Work required: Show all lines from the records below in which the string "https" is present.

Source texts of formatted documents:
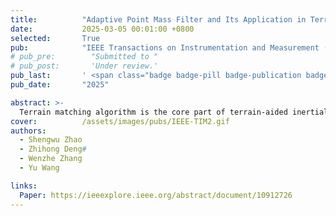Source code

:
 ```yaml
---
title:          "Adaptive Point Mass Filter and Its Application in Terrain Matching Navigation"
date:           2025-03-05 00:01:00 +0800
selected:       True
pub:            "IEEE Transactions on Instrumentation and Measurement (IEEE TIM)"
# pub_pre:        "Submitted to "
# pub_post:       'Under review.'
pub_last:       ' <span class="badge badge-pill badge-publication badge-info">Journal</span>'
pub_date:       "2025"

abstract: >-
  Terrain matching algorithm is the core part of terrain-aided inertial navigation system (INS), and point mass filter (PMF) is often used as a terrain matching algorithm. In PMF, the construction method and calculation amount of the point mass set are important parts which affect the accuracy. To comprehensively consider the construction of point mass set and calculation amount, this article proposes an adaptive construction method of point mass set based on probability distribution. According to the characteristics of the probability distribution to be approximated, the method transforms the preset point mass set to obtain point mass set of the current moment. Aiming at the problem of calculation error, which is caused by the process noise intensity being smaller than the resolution of the point mass set, a local convolution method is proposed in this article, in which the convolution result is obtained by subdividing the local area near the point mass set. Finally, the framework of the proposed adaptive PMF (APMF) in terrain matching is given. Numerical simulations show the superiority of the proposed APMF, and the experiment shows the effectiveness of the proposed method in terrain-aided INS.
cover:          /assets/images/pubs/IEEE-TIM2.gif
authors:
  - Shengwu Zhao
  - Zhihong Deng#
  - Wenzhe Zhang
  - Yu Wang

links:
  Paper: https://ieeexplore.ieee.org/abstract/document/10912726
---
```

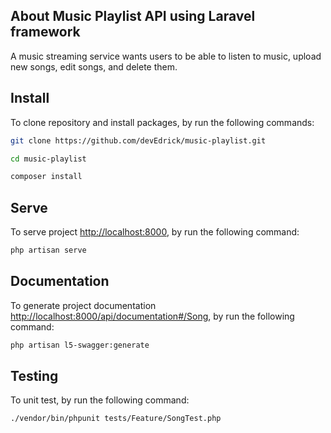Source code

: ## About Music Playlist API using Laravel framework

A music streaming service wants users to be able to listen to music, upload new songs, edit songs, and delete them.


## Install

To clone repository and install packages, by run the following commands:

``` bash
git clone https://github.com/devEdrick/music-playlist.git
```
``` bash
cd music-playlist
```
``` bash
composer install
```
## Serve

To serve project [http://localhost:8000](http://localhost:8000), by run the following command:
``` bash
php artisan serve
```

## Documentation

To generate project documentation [http://localhost:8000/api/documentation#/Song](http://localhost:8000/api/documentation#/Song), by run the following command:
``` bash
php artisan l5-swagger:generate
```

## Testing

To unit test, by run the following command:

``` bash
./vendor/bin/phpunit tests/Feature/SongTest.php
```
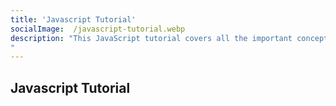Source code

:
```yaml
---
title: 'Javascript Tutorial'
socialImage:  /javascript-tutorial.webp
description: "This JavaScript tutorial covers all the important concepts in JavaScript such as operators, loops, functions, OOPs, Asynchronous JS, and much more from the very basics to advanced level. It is best suited for beginners and professionals due to its simple and friendly language. You can follow this tutorial for crystal clear understanding of JavaScript.
"
---
```

## Javascript Tutorial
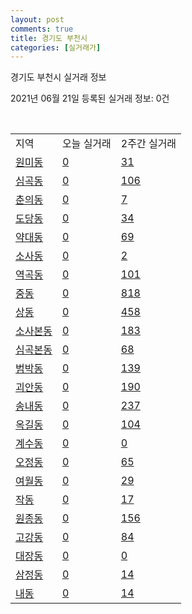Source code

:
 ```yaml
---
layout: post
comments: true
title: 경기도 부천시
categories: [실거래가]
---
```


경기도 부천시 실거래 정보

2021년 06월 21일 등록된 실거래 정보: 0건

<script type="text/javascript">
  google.charts.load('current', {'packages':['corechart']});
  google.charts.setOnLoadCallback(drawChart);

  function drawChart() {
    var data = google.visualization.arrayToDataTable([['거래일', '매매', '전월세', '전매'], ['2021-02', 1, 47, 0], ['2021-03', 39, 198, 2], ['2021-04', 525, 476, 21], ['2021-05', 693, 546, 34], ['2021-06', 129, 211, 4]]);

    var options = {
      title: '최근 유형별 거래량 추이',
      legend: { position: 'bottom' }
    };

    var chart = new google.visualization.LineChart(document.getElementById('columnchart_material'));
    chart.draw(data, (options));
  }
</script>

<div id="columnchart_material" style="width: 450px; margin-left: -35px"></div>
<br>
<table class="sortable">
  <tr>
    <td>지역</td>
    <td>오늘 실거래</td>
    <td>2주간 실거래</td>
  </tr>

  
  <tr class="item">
    <td><a href="4119010100.html">원미동</a></td>
    <td><a href="4119010100.html">0</a></td>
    <td><a href="4119010100.html">31</a></td>
  </tr>
    

  <tr class="item">
    <td><a href="4119010200.html">심곡동</a></td>
    <td><a href="4119010200.html">0</a></td>
    <td><a href="4119010200.html">106</a></td>
  </tr>
    

  <tr class="item">
    <td><a href="4119010300.html">춘의동</a></td>
    <td><a href="4119010300.html">0</a></td>
    <td><a href="4119010300.html">7</a></td>
  </tr>
    

  <tr class="item">
    <td><a href="4119010400.html">도당동</a></td>
    <td><a href="4119010400.html">0</a></td>
    <td><a href="4119010400.html">34</a></td>
  </tr>
    

  <tr class="item">
    <td><a href="4119010500.html">약대동</a></td>
    <td><a href="4119010500.html">0</a></td>
    <td><a href="4119010500.html">69</a></td>
  </tr>
    

  <tr class="item">
    <td><a href="4119010600.html">소사동</a></td>
    <td><a href="4119010600.html">0</a></td>
    <td><a href="4119010600.html">2</a></td>
  </tr>
    

  <tr class="item">
    <td><a href="4119010700.html">역곡동</a></td>
    <td><a href="4119010700.html">0</a></td>
    <td><a href="4119010700.html">101</a></td>
  </tr>
    

  <tr class="item">
    <td><a href="4119010800.html">중동</a></td>
    <td><a href="4119010800.html">0</a></td>
    <td><a href="4119010800.html">818</a></td>
  </tr>
    

  <tr class="item">
    <td><a href="4119010900.html">상동</a></td>
    <td><a href="4119010900.html">0</a></td>
    <td><a href="4119010900.html">458</a></td>
  </tr>
    

  <tr class="item">
    <td><a href="4119011000.html">소사본동</a></td>
    <td><a href="4119011000.html">0</a></td>
    <td><a href="4119011000.html">183</a></td>
  </tr>
    

  <tr class="item">
    <td><a href="4119011100.html">심곡본동</a></td>
    <td><a href="4119011100.html">0</a></td>
    <td><a href="4119011100.html">68</a></td>
  </tr>
    

  <tr class="item">
    <td><a href="4119011200.html">범박동</a></td>
    <td><a href="4119011200.html">0</a></td>
    <td><a href="4119011200.html">139</a></td>
  </tr>
    

  <tr class="item">
    <td><a href="4119011300.html">괴안동</a></td>
    <td><a href="4119011300.html">0</a></td>
    <td><a href="4119011300.html">190</a></td>
  </tr>
    

  <tr class="item">
    <td><a href="4119011400.html">송내동</a></td>
    <td><a href="4119011400.html">0</a></td>
    <td><a href="4119011400.html">237</a></td>
  </tr>
    

  <tr class="item">
    <td><a href="4119011500.html">옥길동</a></td>
    <td><a href="4119011500.html">0</a></td>
    <td><a href="4119011500.html">104</a></td>
  </tr>
    

  <tr class="item">
    <td><a href="4119011600.html">계수동</a></td>
    <td><a href="4119011600.html">0</a></td>
    <td><a href="4119011600.html">0</a></td>
  </tr>
    

  <tr class="item">
    <td><a href="4119011700.html">오정동</a></td>
    <td><a href="4119011700.html">0</a></td>
    <td><a href="4119011700.html">65</a></td>
  </tr>
    

  <tr class="item">
    <td><a href="4119011800.html">여월동</a></td>
    <td><a href="4119011800.html">0</a></td>
    <td><a href="4119011800.html">29</a></td>
  </tr>
    

  <tr class="item">
    <td><a href="4119011900.html">작동</a></td>
    <td><a href="4119011900.html">0</a></td>
    <td><a href="4119011900.html">17</a></td>
  </tr>
    

  <tr class="item">
    <td><a href="4119012000.html">원종동</a></td>
    <td><a href="4119012000.html">0</a></td>
    <td><a href="4119012000.html">156</a></td>
  </tr>
    

  <tr class="item">
    <td><a href="4119012100.html">고강동</a></td>
    <td><a href="4119012100.html">0</a></td>
    <td><a href="4119012100.html">84</a></td>
  </tr>
    

  <tr class="item">
    <td><a href="4119012200.html">대장동</a></td>
    <td><a href="4119012200.html">0</a></td>
    <td><a href="4119012200.html">0</a></td>
  </tr>
    

  <tr class="item">
    <td><a href="4119012300.html">삼정동</a></td>
    <td><a href="4119012300.html">0</a></td>
    <td><a href="4119012300.html">14</a></td>
  </tr>
    

  <tr class="item">
    <td><a href="4119012400.html">내동</a></td>
    <td><a href="4119012400.html">0</a></td>
    <td><a href="4119012400.html">14</a></td>
  </tr>
    


</table>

Answer space:
  Paper: https://ieeexplore.ieee.org/abstract/document/10912726
git clone https://github.com/devEdrick/music-playlist.git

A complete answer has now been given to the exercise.